Lesson Plan of Death Be Not Proud

Lesson Plan of Death Be Not Proud

Lesson Plan of My Papa’s Waltz


  1. Pre-reading Activity:
  1. Making relevance: Play the song—Tennessee Waltz

1) How do you feel when you hear the waltz music?

2) Did you ever dance with anyone to waltz? How did you like it?

3) Did you ever have a chance to dance with your parents? How did you feel

about that?

  1. Predictive writing:

Have students write down what might happen when a little child dancing with an adult. (Ex. Stepping other’s feet, dragged around, etc.)

  1. Vocabulary teaching: finding a partner

Divide the class into two groups. Give each student of the first group a piece of paper with one new word on it. Give each student of the second group a piece of paper with the meaning of a new word on it. Have students to walk around and ask each other questions to find out his or her partner. After they find out their partners, have each pair tell the class the meaning of every new word.

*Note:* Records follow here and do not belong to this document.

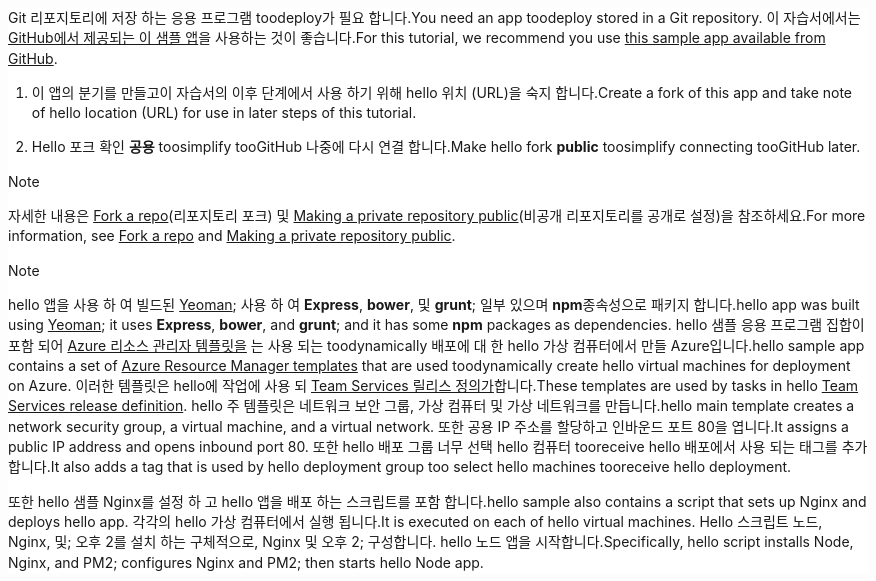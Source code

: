 <span data-ttu-id="a5872-124">Git 리포지토리에 저장 하는 응용 프로그램 toodeploy가 필요 합니다.</span><span class="sxs-lookup"><span data-stu-id="a5872-124">You need an app toodeploy stored in a Git repository.</span></span>
<span data-ttu-id="a5872-125">이 자습서에서는 [GitHub에서 제공되는 이 샘플 앱](https://github.com/azooinmyluggage/fabrikam-node)을 사용하는 것이 좋습니다.</span><span class="sxs-lookup"><span data-stu-id="a5872-125">For this tutorial, we recommend you use [this sample app available from GitHub](https://github.com/azooinmyluggage/fabrikam-node).</span></span>

1. <span data-ttu-id="a5872-126">이 앱의 분기를 만들고이 자습서의 이후 단계에서 사용 하기 위해 hello 위치 (URL)을 숙지 합니다.</span><span class="sxs-lookup"><span data-stu-id="a5872-126">Create a fork of this app and take note of hello location (URL) for use in later steps of this tutorial.</span></span>

1. <span data-ttu-id="a5872-127">Hello 포크 확인 **공용** toosimplify tooGitHub 나중에 다시 연결 합니다.</span><span class="sxs-lookup"><span data-stu-id="a5872-127">Make hello fork **public** toosimplify connecting tooGitHub later.</span></span>

> [!NOTE]
> <span data-ttu-id="a5872-128">자세한 내용은 [Fork a repo](https://help.github.com/articles/fork-a-repo/)(리포지토리 포크) 및 [Making a private repository public](https://help.github.com/articles/making-a-private-repository-public/)(비공개 리포지토리를 공개로 설정)을 참조하세요.</span><span class="sxs-lookup"><span data-stu-id="a5872-128">For more information, see [Fork a repo](https://help.github.com/articles/fork-a-repo/) and [Making a private repository public](https://help.github.com/articles/making-a-private-repository-public/).</span></span>

> [!NOTE]
> <span data-ttu-id="a5872-129">hello 앱을 사용 하 여 빌드된 [Yeoman](http://yeoman.io/learning/index.html); 사용 하 여 **Express**, **bower**, 및 **grunt**; 일부 있으며 **npm**종속성으로 패키지 합니다.</span><span class="sxs-lookup"><span data-stu-id="a5872-129">hello app was built using [Yeoman](http://yeoman.io/learning/index.html); it uses **Express**, **bower**, and **grunt**; and it has some **npm** packages as dependencies.</span></span>
> <span data-ttu-id="a5872-130">hello 샘플 응용 프로그램 집합이 포함 되어 [Azure 리소스 관리자 템플릿을](https://docs.microsoft.com/azure/azure-resource-manager/resource-group-overview#template-deployment) 는 사용 되는 toodynamically 배포에 대 한 hello 가상 컴퓨터에서 만들 Azure입니다.</span><span class="sxs-lookup"><span data-stu-id="a5872-130">hello sample app contains a set of [Azure Resource Manager templates](https://docs.microsoft.com/azure/azure-resource-manager/resource-group-overview#template-deployment) that are used toodynamically create hello virtual machines for deployment on Azure.</span></span> <span data-ttu-id="a5872-131">이러한 템플릿은 hello에 작업에 사용 되 [Team Services 릴리스 정의가](https://www.visualstudio.com/docs/build/actions/work-with-release-definitions)합니다.</span><span class="sxs-lookup"><span data-stu-id="a5872-131">These templates are used by tasks in hello [Team Services release definition](https://www.visualstudio.com/docs/build/actions/work-with-release-definitions).</span></span>
> <span data-ttu-id="a5872-132">hello 주 템플릿은 네트워크 보안 그룹, 가상 컴퓨터 및 가상 네트워크를 만듭니다.</span><span class="sxs-lookup"><span data-stu-id="a5872-132">hello main template creates a network security group, a virtual machine, and a virtual network.</span></span> <span data-ttu-id="a5872-133">또한 공용 IP 주소를 할당하고 인바운드 포트 80을 엽니다.</span><span class="sxs-lookup"><span data-stu-id="a5872-133">It assigns a public IP address and opens inbound port 80.</span></span> <span data-ttu-id="a5872-134">또한 hello 배포 그룹 너무 선택 hello 컴퓨터 tooreceive hello 배포에서 사용 되는 태그를 추가 합니다.</span><span class="sxs-lookup"><span data-stu-id="a5872-134">It also adds a tag that is used by hello deployment group too select hello machines tooreceive hello deployment.</span></span>
>
> <span data-ttu-id="a5872-135">또한 hello 샘플 Nginx를 설정 하 고 hello 앱을 배포 하는 스크립트를 포함 합니다.</span><span class="sxs-lookup"><span data-stu-id="a5872-135">hello sample also contains a script that sets up Nginx and deploys hello app.</span></span> <span data-ttu-id="a5872-136">각각의 hello 가상 컴퓨터에서 실행 됩니다.</span><span class="sxs-lookup"><span data-stu-id="a5872-136">It is executed on each of hello virtual machines.</span></span> <span data-ttu-id="a5872-137">Hello 스크립트 노드, Nginx, 및; 오후 2를 설치 하는 구체적으로, Nginx 및 오후 2; 구성합니다. hello 노드 앱을 시작합니다.</span><span class="sxs-lookup"><span data-stu-id="a5872-137">Specifically, hello script installs Node, Nginx, and PM2; configures Nginx and PM2; then starts hello Node app.</span></span>

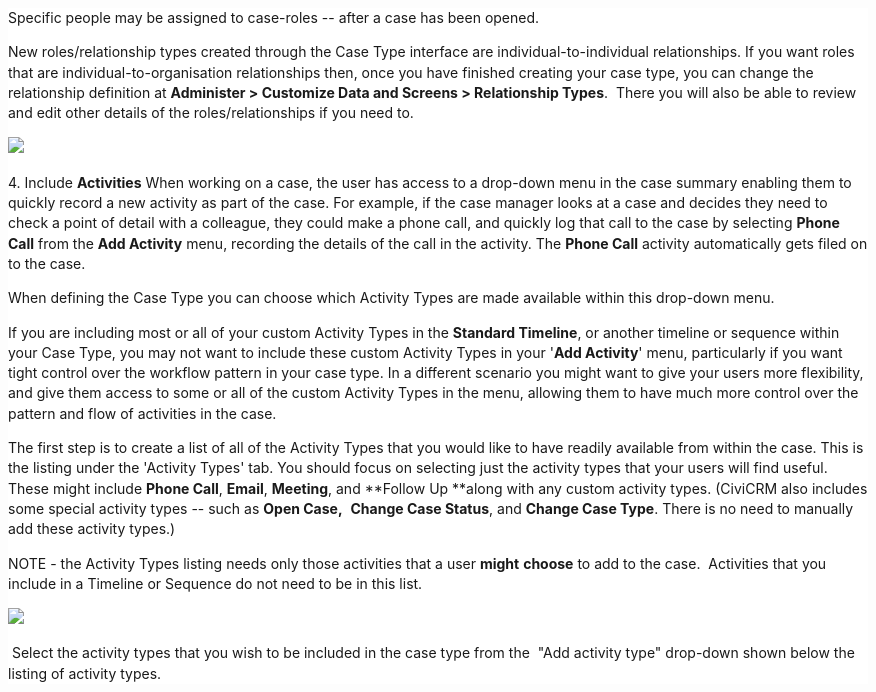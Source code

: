 Specific people may be assigned to case-roles -- after a case has been
opened. 

New roles/relationship types created through the Case Type interface are
individual-to-individual relationships. If you want roles that are
individual-to-organisation relationships then, once you have finished
creating your case type, you can change the relationship definition at
**Administer > Customize Data and Screens > Relationship Types**. 
There you will also be able to review and edit other details of the
roles/relationships if you need to. 


![](../_edit/static/CiviCase_Roles.png) 

​4. Include **Activities** 
When working on a case, the user has access to a drop-down menu in the
case summary enabling them to quickly record a new activity as part of
the case. For example, if the case manager looks at a case and decides
they need to check a point of detail with a colleague, they could make a
phone call, and quickly log that call to the case by selecting **Phone
Call** from the **Add Activity** menu, recording the details of the call
in the activity. The **Phone Call** activity automatically gets filed on
to the case. 

When defining the Case Type you can choose which Activity Types are made
available within this drop-down menu.

If you are including most or all of your custom Activity Types in the
**Standard Timeline**, or another timeline or sequence within your Case
Type, you may not want to include these custom Activity Types in your
'**Add Activity**' menu, particularly if you want tight control over the
workflow pattern in your case type. In a different scenario you might
want to give your users more flexibility, and give them access to some
or all of the custom Activity Types in the menu, allowing them to have
much more control over the pattern and flow of activities in the case.

The first step is to create a list of all of the Activity Types that you
would like to have readily available from within the case. This is the
listing under the 'Activity Types' tab. You should focus on selecting
just the activity types that your users will find useful. These might
include **Phone Call**, **Email**, **Meeting**, and **Follow Up **along
with any custom activity types. (CiviCRM also includes some special
activity types -- such as **Open Case,**  **Change Case Status**, and
**Change Case Type**. There is no need to manually add these activity
types.)

NOTE - the Activity Types listing needs only those activities that a
user **might** **choose** to add to the case.  Activities that you
include in a Timeline or Sequence do not need to be in this list. 

![](../_edit/static/CiviCRM%204.5%20CiviCase%20Activities.png)

 Select the activity types that you wish to be included in the case type
from the  "Add activity type" drop-down shown below the listing of
activity types.

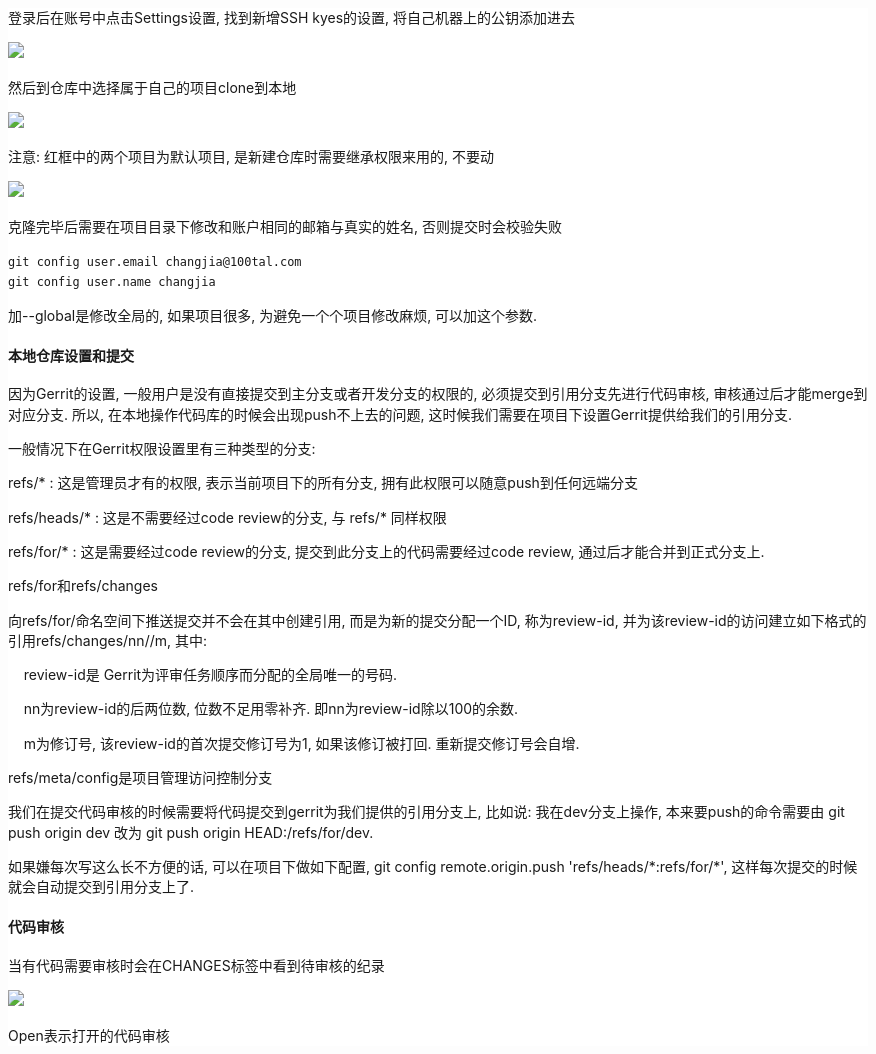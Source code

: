登录后在账号中点击Settings设置, 找到新增SSH kyes的设置, 将自己机器上的公钥添加进去 

<img src="https://wiki.zhiyinlou.com/download/attachments/22217826/15625763488831.jpg?version=1&modificationDate=1562640424503&api=v2" width="1275px"/> 

然后到仓库中选择属于自己的项目clone到本地 

<img src="https://wiki.zhiyinlou.com/download/attachments/22217826/15625764363851.jpg?version=1&modificationDate=1562640609239&api=v2" width="1275px"/> 


注意: 红框中的两个项目为默认项目, 是新建仓库时需要继承权限来用的, 不要动 

<img src="https://wiki.zhiyinlou.com/download/attachments/22217826/15625764606637.jpg?version=1&modificationDate=1562640688008&api=v2" width="1275px"/> 


克隆完毕后需要在项目目录下修改和账户相同的邮箱与真实的姓名, 否则提交时会校验失败
```
git config user.email changjia@100tal.com
git config user.name changjia
```
加--global是修改全局的, 如果项目很多, 为避免一个个项目修改麻烦, 可以加这个参数.

#### 本地仓库设置和提交
因为Gerrit的设置, 一般用户是没有直接提交到主分支或者开发分支的权限的, 必须提交到引用分支先进行代码审核, 审核通过后才能merge到对应分支. 所以, 在本地操作代码库的时候会出现push不上去的问题, 这时候我们需要在项目下设置Gerrit提供给我们的引用分支.

一般情况下在Gerrit权限设置里有三种类型的分支: 

refs/* : 这是管理员才有的权限, 表示当前项目下的所有分支, 拥有此权限可以随意push到任何远端分支 

refs/heads/* : 这是不需要经过code review的分支, 与 refs/* 同样权限 

refs/for/* : 这是需要经过code review的分支, 提交到此分支上的代码需要经过code review, 通过后才能合并到正式分支上. 


refs/for和refs/changes  

向refs/for/<branch-name>命名空间下推送提交并不会在其中创建引用, 而是为新的提交分配一个ID, 称为review-id, 并为该review-id的访问建立如下格式的引用refs/changes/nn/<review-id>/m, 其中: 

    review-id是 Gerrit为评审任务顺序而分配的全局唯一的号码. 

    nn为review-id的后两位数, 位数不足用零补齐. 即nn为review-id除以100的余数. 

    m为修订号, 该review-id的首次提交修订号为1, 如果该修订被打回. 重新提交修订号会自增.   

refs/meta/config是项目管理访问控制分支 


我们在提交代码审核的时候需要将代码提交到gerrit为我们提供的引用分支上, 比如说: 我在dev分支上操作, 本来要push的命令需要由 git push origin dev 改为 git push origin HEAD:/refs/for/dev. 

如果嫌每次写这么长不方便的话, 可以在项目下做如下配置, git config remote.origin.push 'refs/heads/\*:refs/for/\*', 这样每次提交的时候就会自动提交到引用分支上了.

#### 代码审核
当有代码需要审核时会在CHANGES标签中看到待审核的纪录 

<img src="https://wiki.zhiyinlou.com/download/attachments/22217826/15625876603249.jpg?version=1&modificationDate=1562640820081&api=v2" width="1275px"/>

Open表示打开的代码审核 
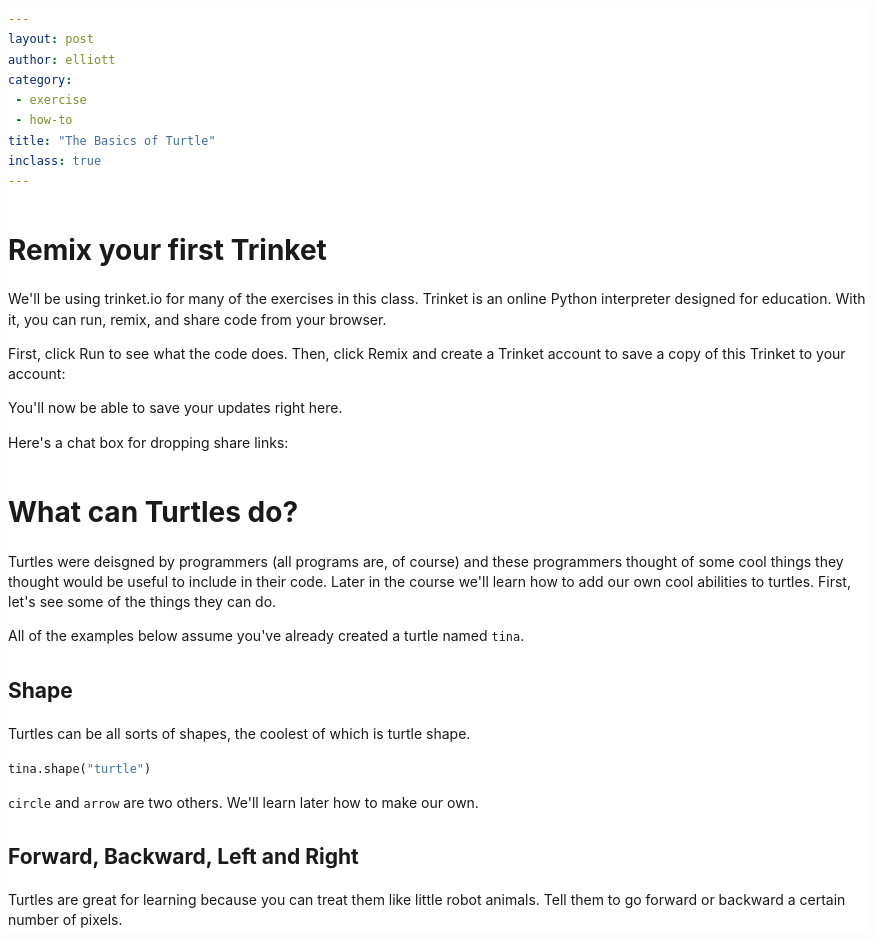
 ```yaml
---
layout: post
author: elliott
category: 
 - exercise 
 - how-to
title: "The Basics of Turtle"
inclass: true
---
```


# Remix your first Trinket
We'll be using trinket.io for many of the exercises in this class.  Trinket is an online
Python interpreter designed for education.  With it, you can run, remix, and share code
from your browser. 

First, click Run to see what the code does.  Then, click Remix and create a Trinket account 
to save a copy of this Trinket to your account:

<iframe src="https://trinket.io/embed/python/6e3d7d7d02" width="100%" height="500" frameborder="0" marginwidth="0" marginheight="0" allowfullscreen></iframe>

You'll now be able to save your updates right here.

Here's a chat box for dropping share links:

<iframe src="http://elliott-dev.trinket.io:11111/" width="100%" height="356" frameborder="0" marginwidth="0" marginheight="0" allowfullscreen></iframe>


# What can Turtles do?

Turtles were deisgned by programmers (all programs are, of course) and these programmers
thought of some cool things they thought would be useful to include in their code.
Later in the course we'll learn how to add our own cool abilities to turtles.  First,
let's see some of the things they can do.

All of the examples below assume you've already created a turtle named `tina`.

## Shape

Turtles can be all sorts of shapes, the coolest of which is turtle shape.

```python
tina.shape("turtle")
```

`circle` and `arrow` are two others. We'll learn later how to make our own.

## Forward, Backward, Left and Right

Turtles are great for learning because you can treat them like little robot animals.
Tell them to go forward or backward a certain number of pixels.
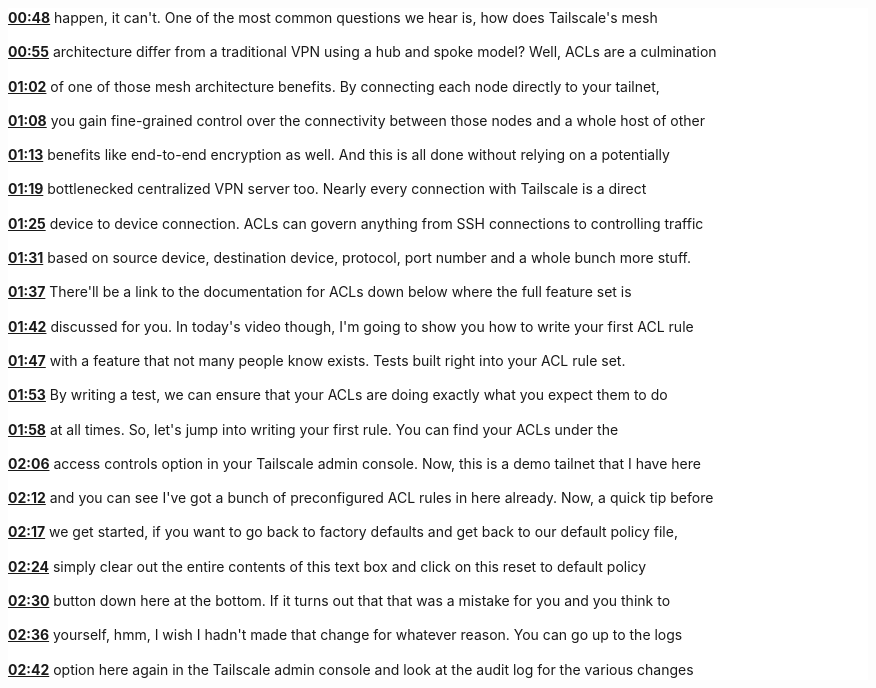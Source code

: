 **[00:48](https://youtube.com/watch?v=Jn8_Sh4r8d4&t=48s)** happen, it can't. One of the most common questions we hear is, how does Tailscale's mesh

**[00:55](https://youtube.com/watch?v=Jn8_Sh4r8d4&t=55s)** architecture differ from a traditional VPN using a hub and spoke model? Well, ACLs are a culmination

**[01:02](https://youtube.com/watch?v=Jn8_Sh4r8d4&t=62s)** of one of those mesh architecture benefits. By connecting each node directly to your tailnet,

**[01:08](https://youtube.com/watch?v=Jn8_Sh4r8d4&t=68s)** you gain fine-grained control over the connectivity between those nodes and a whole host of other

**[01:13](https://youtube.com/watch?v=Jn8_Sh4r8d4&t=73s)** benefits like end-to-end encryption as well. And this is all done without relying on a potentially

**[01:19](https://youtube.com/watch?v=Jn8_Sh4r8d4&t=79s)** bottlenecked centralized VPN server too. Nearly every connection with Tailscale is a direct

**[01:25](https://youtube.com/watch?v=Jn8_Sh4r8d4&t=85s)** device to device connection. ACLs can govern anything from SSH connections to controlling traffic

**[01:31](https://youtube.com/watch?v=Jn8_Sh4r8d4&t=91s)** based on source device, destination device, protocol, port number and a whole bunch more stuff.

**[01:37](https://youtube.com/watch?v=Jn8_Sh4r8d4&t=97s)** There'll be a link to the documentation for ACLs down below where the full feature set is

**[01:42](https://youtube.com/watch?v=Jn8_Sh4r8d4&t=102s)** discussed for you. In today's video though, I'm going to show you how to write your first ACL rule

**[01:47](https://youtube.com/watch?v=Jn8_Sh4r8d4&t=107s)** with a feature that not many people know exists. Tests built right into your ACL rule set.

**[01:53](https://youtube.com/watch?v=Jn8_Sh4r8d4&t=113s)** By writing a test, we can ensure that your ACLs are doing exactly what you expect them to do

**[01:58](https://youtube.com/watch?v=Jn8_Sh4r8d4&t=118s)** at all times. So, let's jump into writing your first rule. You can find your ACLs under the

**[02:06](https://youtube.com/watch?v=Jn8_Sh4r8d4&t=126s)** access controls option in your Tailscale admin console. Now, this is a demo tailnet that I have here

**[02:12](https://youtube.com/watch?v=Jn8_Sh4r8d4&t=132s)** and you can see I've got a bunch of preconfigured ACL rules in here already. Now, a quick tip before

**[02:17](https://youtube.com/watch?v=Jn8_Sh4r8d4&t=137s)** we get started, if you want to go back to factory defaults and get back to our default policy file,

**[02:24](https://youtube.com/watch?v=Jn8_Sh4r8d4&t=144s)** simply clear out the entire contents of this text box and click on this reset to default policy

**[02:30](https://youtube.com/watch?v=Jn8_Sh4r8d4&t=150s)** button down here at the bottom. If it turns out that that was a mistake for you and you think to

**[02:36](https://youtube.com/watch?v=Jn8_Sh4r8d4&t=156s)** yourself, hmm, I wish I hadn't made that change for whatever reason. You can go up to the logs

**[02:42](https://youtube.com/watch?v=Jn8_Sh4r8d4&t=162s)** option here again in the Tailscale admin console and look at the audit log for the various changes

dizzy / having an unpleasant feeling that things are going round and round
romp / to play noisily and roughly with a lot of running and jumping
countenance / to give support or approval; permit; allow
batter / beating hard and repeatedly
knuckle / a finger joint
scrape / to remove from a surface by pulling or pushing an edge firmly across it repeatedly
buckle / a metal fastener used for joining the ends of two leather bands
cling / to hold tightly; refuse to let go; stick firmly


  1. Lead-in questioning

According to the topic, answer the following questions.

a. Who were dancing?

b. How did the author feel about his father?

  1. Work with the language

a. Have students circle the words describing actions.

b. Explain the meaning of the poem and then have students answer

comprehension questions between stanzas.

Stanza 1: 1) How did the Father smell?

2) Did the little boy dance easily? Why not?

Stanza 2: 1) How was their dancing style?

2) Did the Mother feel happy to see them dancing around? Why


Stanza 3: How did they dance? (Have a pair of students perform.)

Stanza 4: 1) How did the Father beat time?

2) How did the dancing end? (Have a pair of students perform.)

c. Jigsaw Reading: Two in a group reorder the simplified translation of the

paraphrase of the poem.

( )Your smell of liquor could make a little boy drunk, but I still refused to

let go.

( )Your hand with a battered knuckle held my wrist, and when you missed

one step, my right ear would scratch the buckle on your belt.

( ) Your dirty hand beat time on my head and then you put me on the bed

but I still stick to your shirt.

( ) We jumped around roughly and noisily so that the pans slid from the

shelf. Mother wasn’t quite happy about it.

  1. Group Discussion

Work in groups of three. Discuss the following questions with your partners.

a. How did the little boy like dancing with his papa?

b. Was the author’s father a white-collar or blue-collar? What lines did you

view as supporting evidence?

c. Did the author like to dance with his papa? How can you tell?


  1. Listening

Listen to thetwo versions of reading. Ask students which one they like better.

  1. Reading aloud

Have students to work in pairs practicing reading the poem and then have them perform in front of the class.

  1. Compare two versions of translation

Give students two versions of translation and then ask them which one they prefer.

IV.Follow-up Activities


Divide the class into groups of three. Have them write a short play about the little boy dancing with his papa and telling his papa some secrets.

  1. Debate:

Do you think it’s good for a drunkard Father to dance with his little boy? Is it possible that the Father is setting a bad example? Or you think that having fun with dear children is something that is really touching and can establish good relationship. Divide the class into two groups to debate.